I hovered over some of the other presets and the Direct Positive really made the images pop with color!  The contrast between the blues and whites was beautiful! Direct positive is a process dating back to the 1800’s. Typically, the image was captured directly onto the paper and it was a black and white image.  In Lightroom, the direct positive setting increases the saturation, blacks, and highlights and produces a very high color image. The image can be easily converted to black and white after using the Direct Positive preset.

The images below demonstrate the use of 2 different presets in light room; Direct Positive on the left and infrared (IR) on the right.

While I do like my images to have a little more contrast (more pleasing to my eye), there is something about the subtleness of the image below that I like. Left is the original and right is IR. I did remove the boat from the image.

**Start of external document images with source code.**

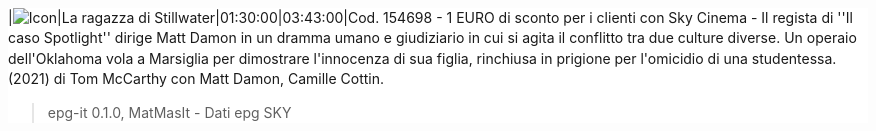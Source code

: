 |![Icon](https://guidatv.sky.it/uuid/358676e2-eef6-44f1-bc90-a6004d35d176/cover?md5ChecksumParam=fe5a4e5b2fced08364a99c1d5572a1b5)|La ragazza di Stillwater|01:30:00|03:43:00|Cod. 154698 - 1 EURO di sconto per i clienti con Sky Cinema - Il regista di &#039;&#039;Il caso Spotlight&#039;&#039; dirige Matt Damon in un dramma umano e giudiziario in cui si agita il conflitto tra due culture diverse. Un operaio dell&#039;Oklahoma vola a Marsiglia per dimostrare l&#039;innocenza di sua figlia, rinchiusa in prigione per l&#039;omicidio di una studentessa. (2021) di Tom McCarthy con Matt Damon, Camille Cottin.



 > epg-it 0.1.0, MatMasIt - Dati epg SKY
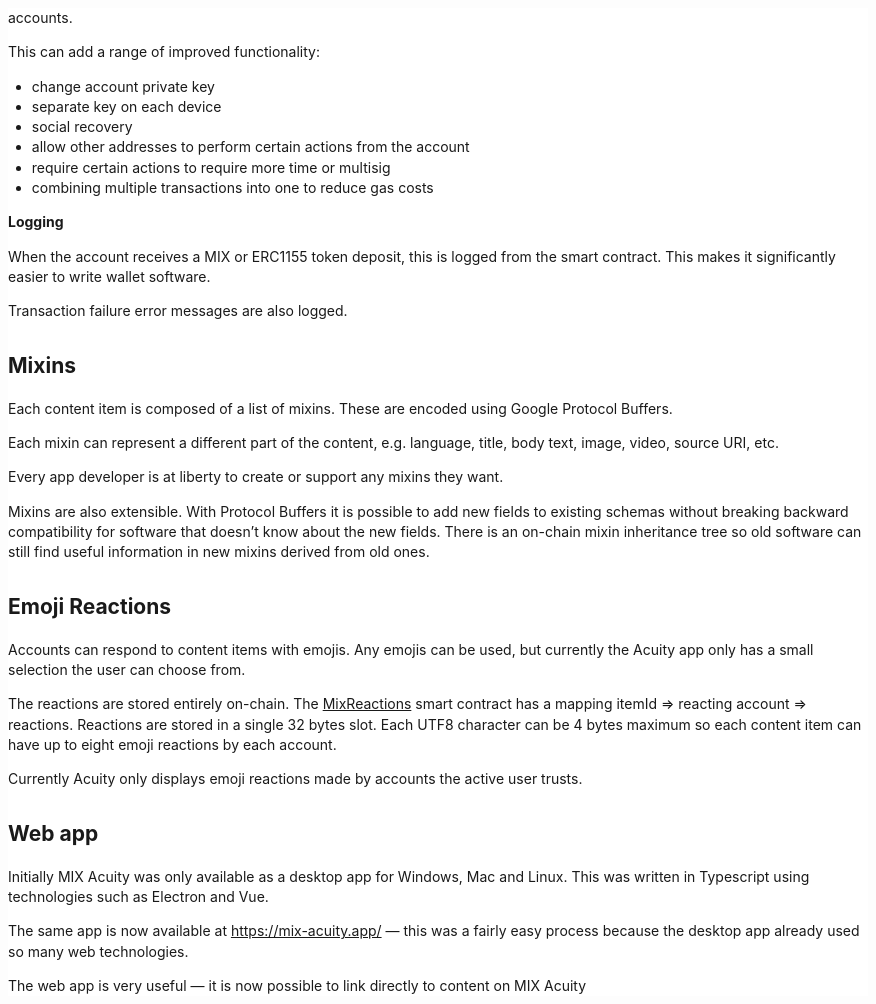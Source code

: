 accounts.</p><p id="56f1" class="pw-post-body-paragraph nl nm fr nn b no pb nq nr ns pc nu nv nw pd ny nz oa pe oc od oe pf og oh oi fk bj" data-selectable-paragraph="">This can add a range of improved functionality:</p><ul class=""><li id="ca8c" class="nl nm fr nn b no pb nq nr ns pc nu nv nw pd ny nz oa pe oc od oe pf og oh oi pg ph pi bj" data-selectable-paragraph="">change account private key</li><li id="5c15" class="nl nm fr nn b no pj nq nr ns pk nu nv nw pl ny nz oa pm oc od oe pn og oh oi pg ph pi bj" data-selectable-paragraph="">separate key on each device</li><li id="c6c0" class="nl nm fr nn b no pj nq nr ns pk nu nv nw pl ny nz oa pm oc od oe pn og oh oi pg ph pi bj" data-selectable-paragraph="">social recovery</li><li id="cf1d" class="nl nm fr nn b no pj nq nr ns pk nu nv nw pl ny nz oa pm oc od oe pn og oh oi pg ph pi bj" data-selectable-paragraph="">allow other addresses to perform certain actions from the account</li><li id="ab34" class="nl nm fr nn b no pj nq nr ns pk nu nv nw pl ny nz oa pm oc od oe pn og oh oi pg ph pi bj" data-selectable-paragraph="">require certain actions to require more time or multisig</li><li id="3436" class="nl nm fr nn b no pj nq nr ns pk nu nv nw pl ny nz oa pm oc od oe pn og oh oi pg ph pi bj" data-selectable-paragraph="">combining multiple transactions into one to reduce gas costs</li></ul><p id="a1a9" class="pw-post-body-paragraph nl nm fr nn b no pb nq nr ns pc nu nv nw pd ny nz oa pe oc od oe pf og oh oi fk bj" data-selectable-paragraph=""><strong class="nn fs">Logging</strong></p><p id="2ea1" class="pw-post-body-paragraph nl nm fr nn b no pb nq nr ns pc nu nv nw pd ny nz oa pe oc od oe pf og oh oi fk bj" data-selectable-paragraph="">When the account receives a MIX or ERC1155 token deposit, this is logged from the smart contract. This makes it significantly easier to write wallet software.</p><p id="c328" class="pw-post-body-paragraph nl nm fr nn b no pb nq nr ns pc nu nv nw pd ny nz oa pe oc od oe pf og oh oi fk bj" data-selectable-paragraph="">Transaction failure error messages are also logged.</p><h2 id="ae41" class="ok mo fr be mp ol om on mt oo op oq mx nw or os ot oa ou ov ow oe ox oy oz pa bj" data-selectable-paragraph="">Mixins</h2><p id="e16c" class="pw-post-body-paragraph nl nm fr nn b no np nq nr ns nt nu nv nw nx ny nz oa ob oc od oe of og oh oi fk bj" data-selectable-paragraph="">Each content item is composed of a list of mixins. These are encoded using Google Protocol Buffers.</p><p id="d8e2" class="pw-post-body-paragraph nl nm fr nn b no pb nq nr ns pc nu nv nw pd ny nz oa pe oc od oe pf og oh oi fk bj" data-selectable-paragraph="">Each mixin can represent a different part of the content, e.g. language, title, body text, image, video, source URI, etc.</p><p id="678a" class="pw-post-body-paragraph nl nm fr nn b no pb nq nr ns pc nu nv nw pd ny nz oa pe oc od oe pf og oh oi fk bj" data-selectable-paragraph="">Every app developer is at liberty to create or support any mixins they want.</p><p id="6191" class="pw-post-body-paragraph nl nm fr nn b no pb nq nr ns pc nu nv nw pd ny nz oa pe oc od oe pf og oh oi fk bj" data-selectable-paragraph="">Mixins are also extensible. With Protocol Buffers it is possible to add new fields to existing schemas without breaking backward compatibility for software that doesn’t know about the new fields. There is an on-chain mixin inheritance tree so old software can still find useful information in new mixins derived from old ones.</p><h2 id="f9d5" class="ok mo fr be mp ol om on mt oo op oq mx nw or os ot oa ou ov ow oe ox oy oz pa bj" data-selectable-paragraph="">Emoji Reactions</h2><p id="6b32" class="pw-post-body-paragraph nl nm fr nn b no np nq nr ns nt nu nv nw nx ny nz oa ob oc od oe of og oh oi fk bj" data-selectable-paragraph="">Accounts can respond to content items with emojis. Any emojis can be used, but currently the Acuity app only has a small selection the user can choose from.</p><p id="5c25" class="pw-post-body-paragraph nl nm fr nn b no pb nq nr ns pc nu nv nw pd ny nz oa pe oc od oe pf og oh oi fk bj" data-selectable-paragraph="">The reactions are stored entirely on-chain. The <a class="af oj" href="https://github.com/mix-blockchain/mix-reactions/blob/master/src/MixReactions.sol" rel="noopener ugc nofollow" target="_blank">MixReactions</a> smart contract has a mapping itemId =&gt; reacting account =&gt; reactions. Reactions are stored in a single 32 bytes slot. Each UTF8 character can be 4 bytes maximum so each content item can have up to eight emoji reactions by each account.</p><p id="73b9" class="pw-post-body-paragraph nl nm fr nn b no pb nq nr ns pc nu nv nw pd ny nz oa pe oc od oe pf og oh oi fk bj" data-selectable-paragraph="">Currently Acuity only displays emoji reactions made by accounts the active user trusts.</p><h2 id="da69" class="ok mo fr be mp ol om on mt oo op oq mx nw or os ot oa ou ov ow oe ox oy oz pa bj" data-selectable-paragraph="">Web app</h2><p id="9e5e" class="pw-post-body-paragraph nl nm fr nn b no np nq nr ns nt nu nv nw nx ny nz oa ob oc od oe of og oh oi fk bj" data-selectable-paragraph="">Initially MIX Acuity was only available as a desktop app for Windows, Mac and Linux. This was written in Typescript using technologies such as Electron and Vue.</p><p id="dabc" class="pw-post-body-paragraph nl nm fr nn b no pb nq nr ns pc nu nv nw pd ny nz oa pe oc od oe pf og oh oi fk bj" data-selectable-paragraph="">The same app is now available at <a class="af oj" href="https://mix-acuity.app" rel="noopener ugc nofollow" target="_blank">https://mix-acuity.app/</a> — this was a fairly easy process because the desktop app already used so many web technologies.</p><p id="125e" class="pw-post-body-paragraph nl nm fr nn b no pb nq nr ns pc nu nv nw pd ny nz oa pe oc od oe pf og oh oi fk bj" data-selectable-paragraph="">The web app is very useful — it is now possible to link directly to content on MIX Acuity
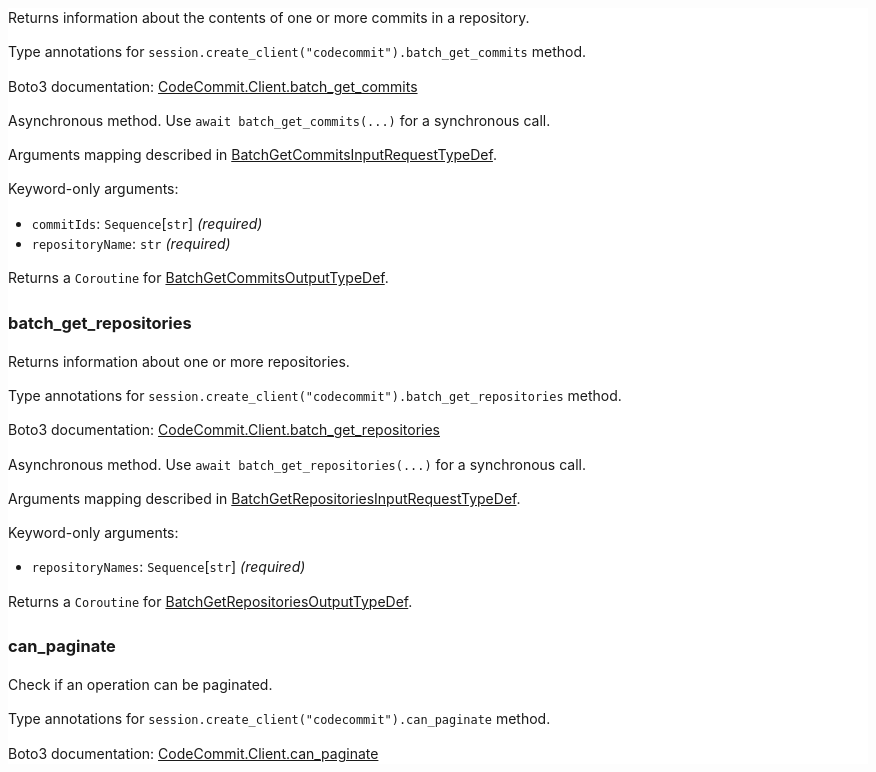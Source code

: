 Returns information about the contents of one or more commits in a repository.

Type annotations for `session.create_client("codecommit").batch_get_commits`
method.

Boto3 documentation:
[CodeCommit.Client.batch_get_commits](https://boto3.amazonaws.com/v1/documentation/api/latest/reference/services/codecommit.html#CodeCommit.Client.batch_get_commits)

Asynchronous method. Use `await batch_get_commits(...)` for a synchronous call.

Arguments mapping described in
[BatchGetCommitsInputRequestTypeDef](./type_defs.md#batchgetcommitsinputrequesttypedef).

Keyword-only arguments:

- `commitIds`: `Sequence`\[`str`\] *(required)*
- `repositoryName`: `str` *(required)*

Returns a `Coroutine` for
[BatchGetCommitsOutputTypeDef](./type_defs.md#batchgetcommitsoutputtypedef).

<a id="batch\_get\_repositories"></a>

### batch_get_repositories

Returns information about one or more repositories.

Type annotations for
`session.create_client("codecommit").batch_get_repositories` method.

Boto3 documentation:
[CodeCommit.Client.batch_get_repositories](https://boto3.amazonaws.com/v1/documentation/api/latest/reference/services/codecommit.html#CodeCommit.Client.batch_get_repositories)

Asynchronous method. Use `await batch_get_repositories(...)` for a synchronous
call.

Arguments mapping described in
[BatchGetRepositoriesInputRequestTypeDef](./type_defs.md#batchgetrepositoriesinputrequesttypedef).

Keyword-only arguments:

- `repositoryNames`: `Sequence`\[`str`\] *(required)*

Returns a `Coroutine` for
[BatchGetRepositoriesOutputTypeDef](./type_defs.md#batchgetrepositoriesoutputtypedef).

<a id="can\_paginate"></a>

### can_paginate

Check if an operation can be paginated.

Type annotations for `session.create_client("codecommit").can_paginate` method.

Boto3 documentation:
[CodeCommit.Client.can_paginate](https://boto3.amazonaws.com/v1/documentation/api/latest/reference/services/codecommit.html#CodeCommit.Client.can_paginate)
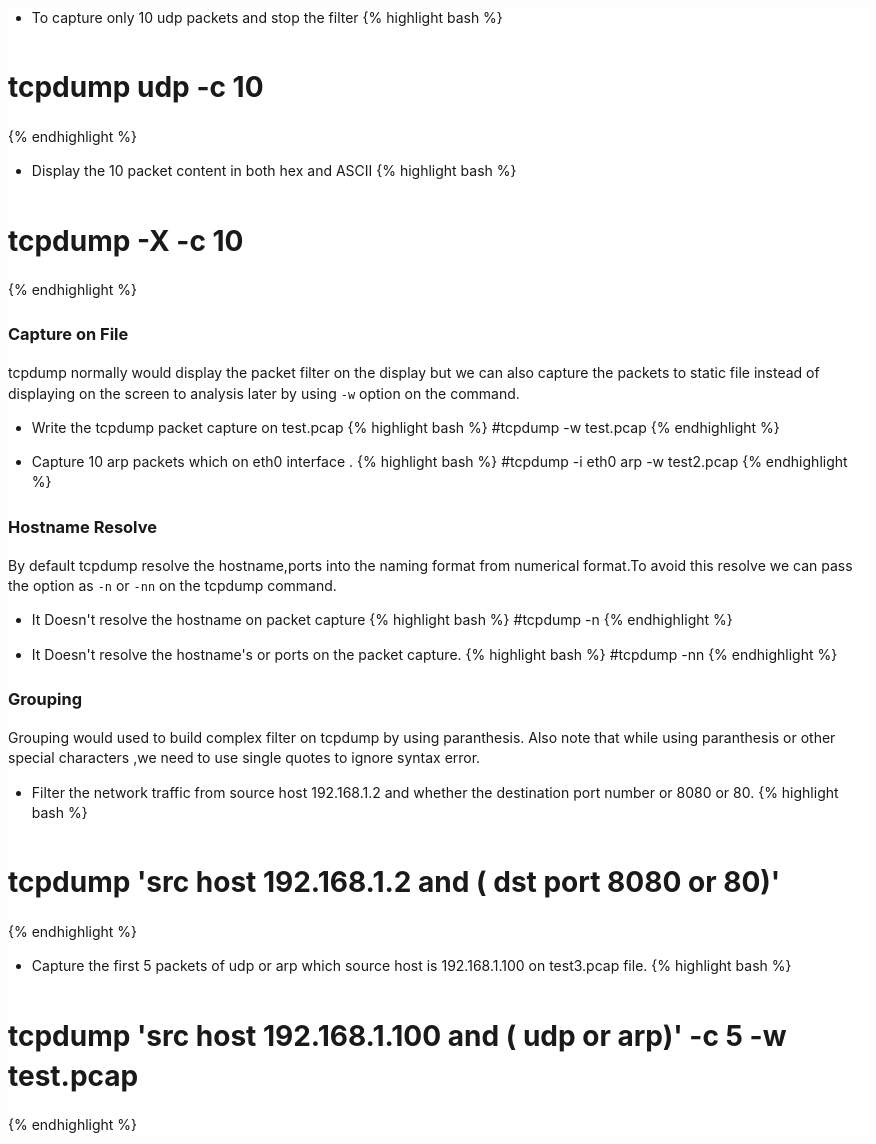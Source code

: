 - To capture only 10 udp packets and stop the filter
{% highlight bash %}
# tcpdump udp -c 10 
{% endhighlight %}

- Display the 10 packet content in both hex and ASCII
{% highlight bash %}
# tcpdump -X -c 10 
{% endhighlight %}

### Capture on File
tcpdump normally would display the packet filter on the display but we can also capture the packets to static file instead of displaying on the screen to analysis later by using `-w` option on the command.

- Write the tcpdump packet capture on test.pcap
{% highlight bash %}
#tcpdump -w test.pcap
{% endhighlight %}

- Capture 10 arp packets which on eth0 interface .
{% highlight bash %}
#tcpdump -i eth0 arp -w test2.pcap
{% endhighlight %}

### Hostname Resolve
By default tcpdump resolve the hostname,ports into the naming format from numerical format.To avoid this resolve we can pass the option as `-n` or `-nn` on the tcpdump command.

- It Doesn't resolve the hostname on packet capture
{% highlight bash %}
#tcpdump -n
{% endhighlight %}

- It Doesn't resolve the hostname's or ports on the packet capture.
{% highlight bash %}
#tcpdump -nn
{% endhighlight %}

### Grouping
Grouping would used to build complex filter on tcpdump by using paranthesis. Also note that while using paranthesis or other special characters ,we need to use single quotes to ignore syntax error.

- Filter the network traffic from source host 192.168.1.2 and whether the destination port number or 8080 or 80.
{% highlight bash %}
# tcpdump 'src host 192.168.1.2 and ( dst port 8080 or 80)'
{% endhighlight %}

- Capture the first 5 packets of udp or arp which source host is 192.168.1.100 on test3.pcap file.
{% highlight bash %}
# tcpdump 'src host 192.168.1.100 and ( udp or arp)' -c 5 -w test.pcap
{% endhighlight %}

The vignette in the corners is from my ND filter on the camera. I do attempt to remove that with cropping or adding a reverse vignette.

I suggest you try some of the presets in Lightroom; what is nice, Lightroom gives you a preview of what it will look like. I use this as a starting point then make my own adjustments. I have also set up my own presets in the past if I’m editing a batch and making the same changes throughout.

Have fun experimenting in Lightroom!